WORK TO BE COMPLETED
The answer is a number and nothing else: the count of lines in these entries containing the word "kernel".

Items from a data source
- - - -

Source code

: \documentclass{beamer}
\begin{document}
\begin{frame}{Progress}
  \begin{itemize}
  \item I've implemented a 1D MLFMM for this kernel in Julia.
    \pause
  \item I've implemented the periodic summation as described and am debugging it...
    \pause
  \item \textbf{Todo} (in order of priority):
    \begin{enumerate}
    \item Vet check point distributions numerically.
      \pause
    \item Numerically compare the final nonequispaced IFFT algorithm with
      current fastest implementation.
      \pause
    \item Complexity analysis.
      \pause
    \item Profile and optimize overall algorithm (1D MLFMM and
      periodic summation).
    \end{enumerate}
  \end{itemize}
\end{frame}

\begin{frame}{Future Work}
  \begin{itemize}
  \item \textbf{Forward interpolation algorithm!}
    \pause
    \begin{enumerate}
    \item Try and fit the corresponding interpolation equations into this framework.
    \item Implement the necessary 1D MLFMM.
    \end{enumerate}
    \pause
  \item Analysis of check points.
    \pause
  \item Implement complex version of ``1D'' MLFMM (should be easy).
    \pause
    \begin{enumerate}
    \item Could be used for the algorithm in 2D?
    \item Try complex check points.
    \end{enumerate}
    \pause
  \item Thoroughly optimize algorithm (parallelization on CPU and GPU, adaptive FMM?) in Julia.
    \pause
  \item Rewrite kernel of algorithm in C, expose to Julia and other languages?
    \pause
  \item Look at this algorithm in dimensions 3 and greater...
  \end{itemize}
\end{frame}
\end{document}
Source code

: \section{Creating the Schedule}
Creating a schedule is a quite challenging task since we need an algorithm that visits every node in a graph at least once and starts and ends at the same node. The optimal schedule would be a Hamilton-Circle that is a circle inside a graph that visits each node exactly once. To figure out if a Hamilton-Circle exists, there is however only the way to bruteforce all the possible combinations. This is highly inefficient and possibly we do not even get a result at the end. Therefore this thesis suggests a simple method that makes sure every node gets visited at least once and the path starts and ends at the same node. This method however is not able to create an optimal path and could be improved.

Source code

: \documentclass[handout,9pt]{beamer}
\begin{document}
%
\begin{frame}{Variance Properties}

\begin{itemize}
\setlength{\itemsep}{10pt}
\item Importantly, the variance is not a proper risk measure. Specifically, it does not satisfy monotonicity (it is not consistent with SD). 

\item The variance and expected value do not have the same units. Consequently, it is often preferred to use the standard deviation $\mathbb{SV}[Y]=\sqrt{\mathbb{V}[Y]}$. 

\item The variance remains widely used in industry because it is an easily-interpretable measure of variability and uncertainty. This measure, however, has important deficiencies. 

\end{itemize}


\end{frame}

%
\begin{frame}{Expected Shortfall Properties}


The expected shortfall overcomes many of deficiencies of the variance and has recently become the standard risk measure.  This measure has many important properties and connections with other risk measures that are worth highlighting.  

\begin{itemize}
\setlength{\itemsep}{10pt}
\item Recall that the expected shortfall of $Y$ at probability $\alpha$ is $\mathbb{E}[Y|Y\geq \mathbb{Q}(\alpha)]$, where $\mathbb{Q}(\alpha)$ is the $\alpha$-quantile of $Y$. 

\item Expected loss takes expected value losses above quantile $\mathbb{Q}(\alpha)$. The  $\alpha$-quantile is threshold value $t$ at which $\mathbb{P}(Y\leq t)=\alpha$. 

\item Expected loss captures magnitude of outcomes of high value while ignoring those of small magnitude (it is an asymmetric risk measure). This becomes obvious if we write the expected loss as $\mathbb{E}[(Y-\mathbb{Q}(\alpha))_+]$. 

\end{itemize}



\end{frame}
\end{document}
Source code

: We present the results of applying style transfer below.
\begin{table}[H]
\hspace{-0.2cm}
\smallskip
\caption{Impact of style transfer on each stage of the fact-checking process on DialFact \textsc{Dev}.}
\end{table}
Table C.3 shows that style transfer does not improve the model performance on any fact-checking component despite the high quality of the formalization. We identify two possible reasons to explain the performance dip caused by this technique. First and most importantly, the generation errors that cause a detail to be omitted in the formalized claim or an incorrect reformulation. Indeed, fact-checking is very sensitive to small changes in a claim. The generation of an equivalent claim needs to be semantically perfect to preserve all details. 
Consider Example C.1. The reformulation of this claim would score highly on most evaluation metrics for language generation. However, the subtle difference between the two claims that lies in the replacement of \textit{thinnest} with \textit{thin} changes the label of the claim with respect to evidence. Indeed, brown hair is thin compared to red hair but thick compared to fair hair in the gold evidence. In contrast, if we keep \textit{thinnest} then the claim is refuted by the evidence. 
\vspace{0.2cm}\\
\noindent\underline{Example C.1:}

- - - -

REPLY
2